In [None]:
import pandas as pd
import yfinance as yf
import matplotlib.pyplot as plt
import numpy as np

from src.data import DataLoader
from src.data.preprocess import extend_market_data

In [None]:
SRW = yf.Ticker("ZW=F")
SRW_data = SRW.history(start ="2014-01-01").drop(['Dividends', 'Stock Splits'], axis=1)
market_data = extend_market_data(SRW_data)

In [None]:
market_data

In [None]:
dl = DataLoader()
production_raw = dl.get_production_data("WHEAT", 2014, True, raw=True)

In [None]:
production_national = production_raw[
    (production_raw.unit_desc == 'BU') &
    (production_raw.short_desc == 'WHEAT - PRODUCTION, MEASURED IN BU') &
    (production_raw.domain_desc == 'TOTAL')
][['state_name', 'Value', 'unit_desc', 'year', 'source_desc', 'short_desc']]

production_national['year'] = pd.to_numeric(production_national['year'])
production_national['Value'] = production_national['Value'].str.replace(',', '', regex=True)
production_national['Value'] = pd.to_numeric(production_national['Value'], errors='coerce')

production_national = production_national.groupby(by ='year').agg({'Value': 'mean'})
production_national.rename(columns={'Value': 'Production'}, inplace = True)
production_national

In [None]:
production_state_raw = dl.get_production_data("WHEAT", 2014, raw=True)
production_state = production_state_raw[
    (production_state_raw.unit_desc == 'BU') &
    (production_state_raw.class_desc == 'WINTER') &
#    ((production_state_raw.class_desc == 'WINTER') | (production_state_raw.class_desc == 'ALL CLASSES')) &
    (production_state_raw.domaincat_desc == 'NOT SPECIFIED') &
    (production_state_raw.short_desc == 'WHEAT, WINTER - PRODUCTION, MEASURED IN BU')
][['state_name', 'Value', 'unit_desc', 'year', 'source_desc', 'class_desc', 'reference_period_desc', 'short_desc']]

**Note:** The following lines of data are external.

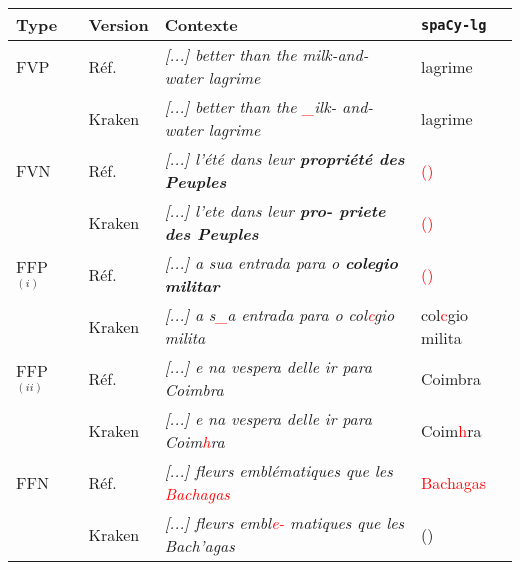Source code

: 
\scriptsize{
\begin{tabular}{|l|l|l|l|}
\hline
Type &Version & Contexte & \texttt{spaCy-lg} \\
\hline
\hline
FVP&Réf. &\textit{[...] better than the milk-and-water lagrime}& lagrime\\
&Kraken &\textit{[...] better than the \textcolor{red}{\_}ilk-
and-water lagrime}& lagrime \\
\hline
FVN&Réf. & \textit{[...] l'été dans leur \textbf{propriété des Peuples}}& \textcolor{red}{()} \\
&Kraken &\textit{[...] l'ete dans leur \textbf{pro-
priete des Peuples}}& \textcolor{red}{()} \\
\hline
\hline
FFP $^{(i)}$&Réf. &\textit{[...] a sua entrada para o \textbf{colegio militar}}& \textcolor{red}{()} \\
&Kraken &\textit{[...] a s\textcolor{red}{\_}a entrada para
o col\textcolor{red}{c}gio milita}& col\textcolor{red}{c}gio milita \\
FFP $^{(ii)}$&Réf. & \textit{[...] e na vespera delle ir para Coimbra}
&Coimbra \\
&Kraken & \textit{[...] e na vespera delle ir para Coim\textcolor{red}{h}ra} &Coim\textcolor{red}{h}ra \\
\hline
FFN&Réf. & \textit{[...] fleurs emblématiques que les \textcolor{red}{Bachagas}}& \textcolor{red}{Bachagas} \\
&Kraken & \textit{[...] fleurs embl\textcolor{red}{e-}
matiques que les Bach'agas}& () \\
\hline
\end{tabular}}


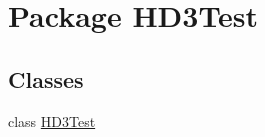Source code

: \hypertarget{namespace_h_d3_test}{\section{Package H\+D3\+Test}
\label{namespace_h_d3_test}
}
\subsection*{Classes}
\begin{DoxyCompactItemize}
\item 
class \hyperlink{class_h_d3_test_1_1_h_d3_test}{H\+D3\+Test}
\end{DoxyCompactItemize}
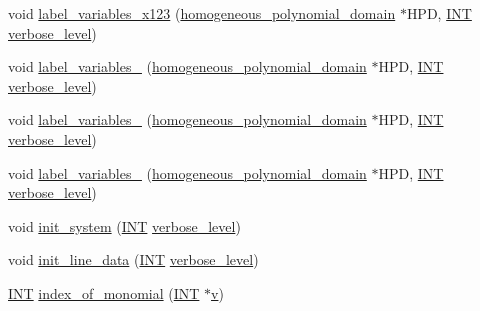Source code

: \begin{DoxyCompactItemize}
\item 
void \mbox{\hyperlink{classsurface_a65aacff743fcb36c0457fc936edfabd2}{label\+\_\+variables\+\_\+x123}} (\mbox{\hyperlink{classhomogeneous__polynomial__domain}{homogeneous\+\_\+polynomial\+\_\+domain}} $\ast$H\+PD, \mbox{\hyperlink{galois_8h_a09fddde158a3a20bd2dcadb609de11dc}{I\+NT}} \mbox{\hyperlink{simeon_8_c_a818073fbcc2f439e7c56952f67386122}{verbose\+\_\+level}})
\item 
void \mbox{\hyperlink{classsurface_a84f8ff28e4d214a8ead89e25e623df3f}{label\+\_\+variables\+\_}} (\mbox{\hyperlink{classhomogeneous__polynomial__domain}{homogeneous\+\_\+polynomial\+\_\+domain}} $\ast$H\+PD, \mbox{\hyperlink{galois_8h_a09fddde158a3a20bd2dcadb609de11dc}{I\+NT}} \mbox{\hyperlink{simeon_8_c_a818073fbcc2f439e7c56952f67386122}{verbose\+\_\+level}})
\item 
void \mbox{\hyperlink{classsurface_a060c114ceb886a5218fc1bb3ff39aeda}{label\+\_\+variables\+\_}} (\mbox{\hyperlink{classhomogeneous__polynomial__domain}{homogeneous\+\_\+polynomial\+\_\+domain}} $\ast$H\+PD, \mbox{\hyperlink{galois_8h_a09fddde158a3a20bd2dcadb609de11dc}{I\+NT}} \mbox{\hyperlink{simeon_8_c_a818073fbcc2f439e7c56952f67386122}{verbose\+\_\+level}})
\item 
void \mbox{\hyperlink{classsurface_ac29ccad78752c1f010b5991b5f4c5209}{label\+\_\+variables\+\_}} (\mbox{\hyperlink{classhomogeneous__polynomial__domain}{homogeneous\+\_\+polynomial\+\_\+domain}} $\ast$H\+PD, \mbox{\hyperlink{galois_8h_a09fddde158a3a20bd2dcadb609de11dc}{I\+NT}} \mbox{\hyperlink{simeon_8_c_a818073fbcc2f439e7c56952f67386122}{verbose\+\_\+level}})
\item 
void \mbox{\hyperlink{classsurface_a7fbcf60eff1b8fcf85459e8ee821fe36}{init\+\_\+system}} (\mbox{\hyperlink{galois_8h_a09fddde158a3a20bd2dcadb609de11dc}{I\+NT}} \mbox{\hyperlink{simeon_8_c_a818073fbcc2f439e7c56952f67386122}{verbose\+\_\+level}})
\item 
void \mbox{\hyperlink{classsurface_a2d9e24e666ca96960e7215f759e899de}{init\+\_\+line\+\_\+data}} (\mbox{\hyperlink{galois_8h_a09fddde158a3a20bd2dcadb609de11dc}{I\+NT}} \mbox{\hyperlink{simeon_8_c_a818073fbcc2f439e7c56952f67386122}{verbose\+\_\+level}})
\item 
\mbox{\hyperlink{galois_8h_a09fddde158a3a20bd2dcadb609de11dc}{I\+NT}} \mbox{\hyperlink{classsurface_a121f8ba1f05712475aa758f7152f4ce5}{index\+\_\+of\+\_\+monomial}} (\mbox{\hyperlink{galois_8h_a09fddde158a3a20bd2dcadb609de11dc}{I\+NT}} $\ast$\mbox{\hyperlink{classsurface_a954b79421836692cdd415861d7b6398c}{v}})

\end{DoxyCompactItemize}
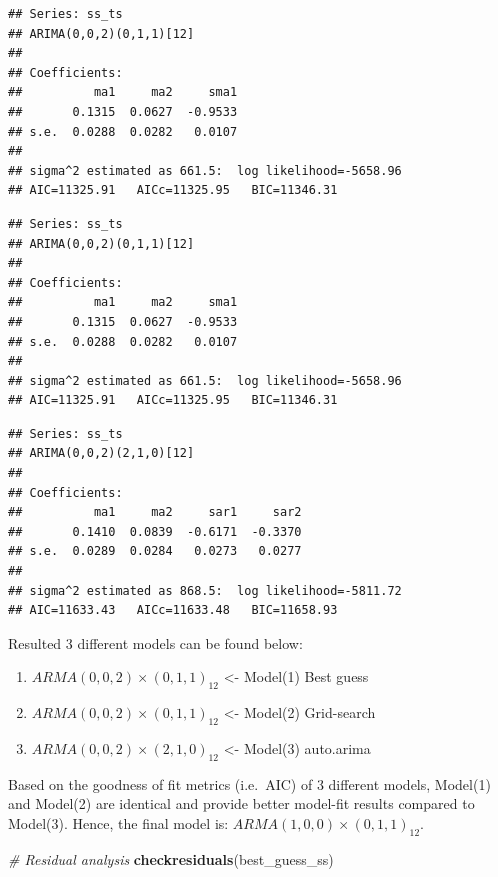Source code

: \documentclass[
  11pt,
]{article}
\newenvironment{Shaded}{\begin{snugshade}}{\end{snugshade}}
\newcommand{\CommentTok}[1]{\textcolor[rgb]{0.56,0.35,0.01}{\textit{#1}}}
\newcommand{\KeywordTok}[1]{\textcolor[rgb]{0.13,0.29,0.53}{\textbf{#1}}}
\newcommand{\NormalTok}[1]{#1}
\providecommand{\tightlist}{%
  \setlength{\itemsep}{0pt}\setlength{\parskip}{0pt}}
\begin{document}
\begin{verbatim}
## Series: ss_ts 
## ARIMA(0,0,2)(0,1,1)[12] 
## 
## Coefficients:
##          ma1     ma2     sma1
##       0.1315  0.0627  -0.9533
## s.e.  0.0288  0.0282   0.0107
## 
## sigma^2 estimated as 661.5:  log likelihood=-5658.96
## AIC=11325.91   AICc=11325.95   BIC=11346.31
\end{verbatim}

\begin{verbatim}
## Series: ss_ts 
## ARIMA(0,0,2)(0,1,1)[12] 
## 
## Coefficients:
##          ma1     ma2     sma1
##       0.1315  0.0627  -0.9533
## s.e.  0.0288  0.0282   0.0107
## 
## sigma^2 estimated as 661.5:  log likelihood=-5658.96
## AIC=11325.91   AICc=11325.95   BIC=11346.31
\end{verbatim}

\begin{verbatim}
## Series: ss_ts 
## ARIMA(0,0,2)(2,1,0)[12] 
## 
## Coefficients:
##          ma1     ma2     sar1     sar2
##       0.1410  0.0839  -0.6171  -0.3370
## s.e.  0.0289  0.0284   0.0273   0.0277
## 
## sigma^2 estimated as 868.5:  log likelihood=-5811.72
## AIC=11633.43   AICc=11633.48   BIC=11658.93
\end{verbatim}

Resulted 3 different models can be found below:

\begin{enumerate}
\def\labelenumi{\arabic{enumi}.}
\tightlist
\item
  \(ARMA(0,0,2)\times(0,1,1)_{12}\) \textless- Model(1) Best guess
\item
  \(ARMA(0,0,2)\times(0,1,1)_{12}\) \textless- Model(2) Grid-search
\item
  \(ARMA(0,0,2)\times(2,1,0)_{12}\) \textless- Model(3) auto.arima
\end{enumerate}

Based on the goodness of fit metrics (i.e.~AIC) of 3 different models,
Model(1) and Model(2) are identical and provide better model-fit results
compared to Model(3). Hence, the final model is:
\(ARMA(1,0,0)\times(0,1,1)_{12}\).

\begin{Shaded}
\begin{Highlighting}[]
\CommentTok{# Residual analysis}
\KeywordTok{checkresiduals}\NormalTok{(best_guess_ss)}
\end{Highlighting}
\end{Shaded}
\end{document}

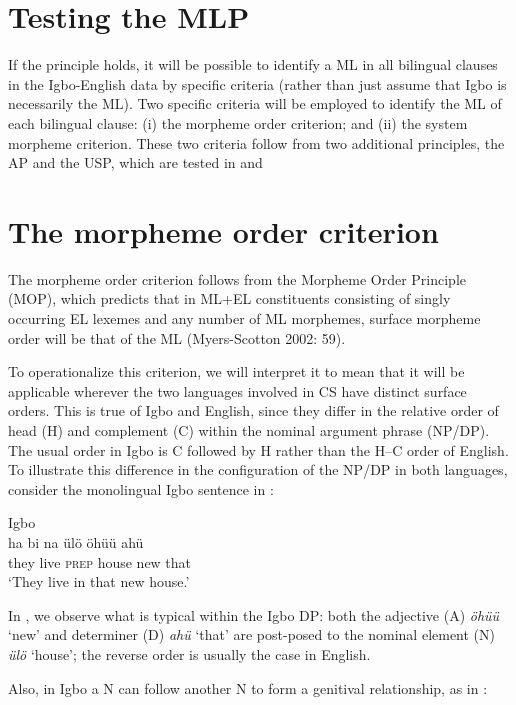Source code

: \documentclass[output=paper]{langsci/langscibook}
\begin{document}
\section{Testing the MLP }

If the principle holds, it will be possible to identify a ML in all bilingual clauses in the Igbo-English data by specific criteria (rather than just assume that Igbo is necessarily the ML). Two specific criteria will be employed to identify the ML of each bilingual clause: (i) the morpheme order criterion; and (ii) the system morpheme criterion. These two criteria follow from two additional principles, the AP and the USP, which are tested in  and 

\section{The morpheme order criterion}

The morpheme order criterion follows from the Morpheme Order Principle (MOP), which predicts that in ML+EL constituents consisting of singly occurring EL lexemes and any number of ML morphemes, surface morpheme order will be that of the ML (Myers-Scotton 2002: 59). 

To operationalize this criterion, we will interpret it to mean that it will be applicable wherever the two languages involved in CS have distinct surface orders. This is true of Igbo and English, since they differ in the relative order of head (H) and complement (C) within the nominal argument phrase (NP/DP). The usual order in Igbo is C followed by H rather than the H–C order of English. To illustrate this difference in the configuration of the NP/DP in both languages, consider the monolingual Igbo sentence in :

\ea
{Igbo}\\
\gll ha    bi  na   ülö  öhüü  ahü\\
     they  live  \textsc{prep}  house  new  that\\
\glt ‘They live in that new house.’
\z

In , we observe what is typical within the Igbo DP: both the adjective (A) \textit{öhüü} ‘new’ and determiner (D) \textit{ahü} ‘that’ are post-posed to the nominal element (N) \textit{ülö }‘house’; the reverse order is usually the case in English. 

Also, in Igbo a N can follow another N to form a genitival relationship, as in : 
\end{document}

production_state['year'] = pd.to_numeric(production_state['year'])
production_state['Value'] = production_state['Value'].str.replace(',', '', regex=True)
production_state['Value'] = pd.to_numeric(production_state['Value'], errors='coerce')
# production_state

In [None]:
production_2022 = production_state[(production_state.year == 2022)].groupby(by ='state_name').agg({'Value': 'mean'}).sort_values('Value', ascending=False).dropna()
plt.pie(production_2022['Value'], labels=production_2022['Value'].index)

In [None]:
states_of_interest = production_2022[:11].index.tolist()
states_of_interest.remove('OTHER STATES')
states_of_interest

In [None]:
stocks_national_raw = dl.get_stocks_data('WHEAT', 2014, True)
stocks_national_raw['end_month'] = stocks_national_raw['end_month'].astype(int)
stocks_national = stocks_national_raw[['year', 'end_month', 'WHEAT - STOCKS, MEASURED IN BU', 'WHEAT, OFF FARM - STOCKS, MEASURED IN BU', 'WHEAT, ON FARM - STOCKS, MEASURED IN BU']]
# stocks_national.index.name = 'id'
stocks_national = stocks_national.rename(columns={
    'WHEAT - STOCKS, MEASURED IN BU': 'Total',
    'WHEAT, ON FARM - STOCKS, MEASURED IN BU': 'ON_FARM',
    'WHEAT, OFF FARM - STOCKS, MEASURED IN BU': 'OFF_FARM',
})
stocks_national

In [None]:
condition_state_raw = dl.get_condition_data('WHEAT', 2018, national_level=False, raw=True)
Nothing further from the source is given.